MONTREAL — If it’s ever carried out, Adil El-Atmani’s death sentence for the terrorist bombing last April 28 of a Marrakesh café that killed a Jewish woman from Montreal would be Morocco’s first execution in almost 20 years.
El-Atmani was sentenced to death Oct. 28 by a Moroccan court, the first such sentence since 1992. It came seven months to the day after Michal Zekry Wizman, 30, her husband Messod Wizman, 32, and 15 others from several countries were killed at Dhjeema El-Fna Square.
El-Atmani’s accomplice, Hakim Dah, received a life sentence, while seven other defendants got sentences of three to four years, outraging families of the victims in France and elsewhere.
Zekry Wizman, a physiotherapist born in Israel, lived in Shanghai with her husband and son, David.

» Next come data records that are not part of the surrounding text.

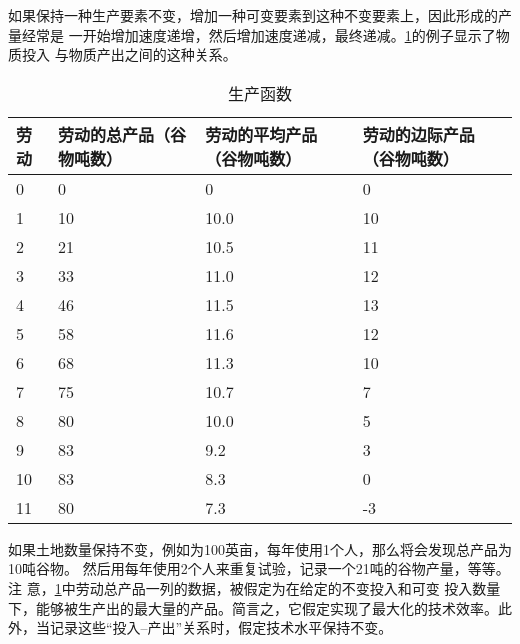 如果保持一种生产要素不变，增加一种可变要素到这种不变要素上，因此形成的产量经常是
一开始增加速度递增，然后增加速度递减，最终递减。\cref{tab:productfunc}的例子显示了物质投入
与物质产出之间的这种关系。

\begin{table}[htbp]
  \centering
  \caption{生产函数}
  \label{tab:productfunc}
  \small
  \begin{tabularx}{\linewidth}{@{}XXXX@{}}
    \toprule
    劳动 & 劳动的总产品\newline（谷物吨数） & 劳动的平均产品\newline（谷物吨数） & 劳动的边际产品\newline（谷物吨数） \\ \midrule
    0 & 0 & 0 & 0 \\
    1 & 10 & 10.0 & 10 \\
    2 & 21 & 10.5 & 11 \\
    3 & 33 & 11.0 & 12 \\
    4 & 46 & 11.5 & 13 \\
    5 & 58 & 11.6 & 12 \\
    6 & 68 & 11.3 & 10 \\
    7 & 75 & 10.7 &  7\\
    8 & 80 & 10.0 &  5\\
    9 & 83 &  9.2 &  3\\
    10 & 83 &  8.3 &  0\\
    11 & 80 &  7.3 &  -3\\ \bottomrule
  \end{tabularx}%
\end{table}

如果土地数量保持不变，例如为100英亩，每年使用1个人，那么将会发现总产品为10吨谷物。
然后用每年使用2个人来重复试验，记录一个21吨的谷物产量，等等。注
意，\cref{tab:productfunc}中劳动总产品一列的数据，被假定为在给定的不变投入和可变
投入数量下，能够被生产出的最大量的产品。简言之，它假定实现了最大化的技术效率。此
外，当记录这些“投入--产出”关系时，假定技术水平保持不变。

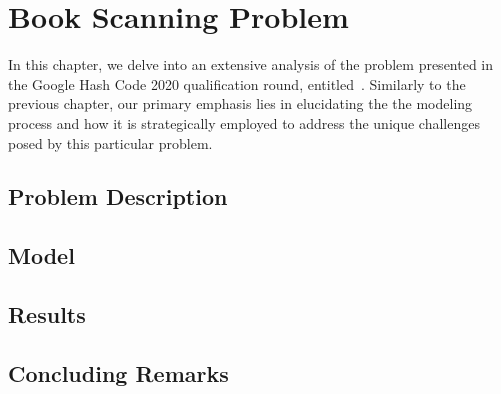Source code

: \chapter{Book Scanning Problem}
\label{ch:book-scanning}


In this chapter, we delve into an extensive analysis of the problem presented in
the Google Hash Code 2020 qualification round,
entitled~. Similarly
to the previous chapter, our primary emphasis lies in elucidating the  the
modeling process and how it is strategically employed to address the unique
challenges posed by this particular problem.

\section{Problem Description}
\label{sec:bs-problem}


\section{Model}
\label{sec:bs-model}


\section{Results}
\label{sec:bs-results}


\section{Concluding Remarks}
\label{sec:bs-concluding-remarks}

He was not with his parents when two bags containing bombs triggered remotely by a cellphone exploded inside the café.
They were in Morocco over the Passover holidays to visit with Messod’s family.
Zekry Wizman grew up and married in Montreal and was a graduate of École Maïmonide, Concordia University and the Université de Montréal.
Her father, Jacques Zekry, who lives in Montreal, did not attend the trial and preferred not to speak to the media.
Even though El-Atmani initially confessed to being the ringleader in the attack, he later recanted and denied any ties to Al Qaeda’s North African wing, the group linked to the bombing.
The most deadly terrorist bombing in Morocco was in 2003 in Casablanca, in which 33 people died – not counting 12 suicide bombers.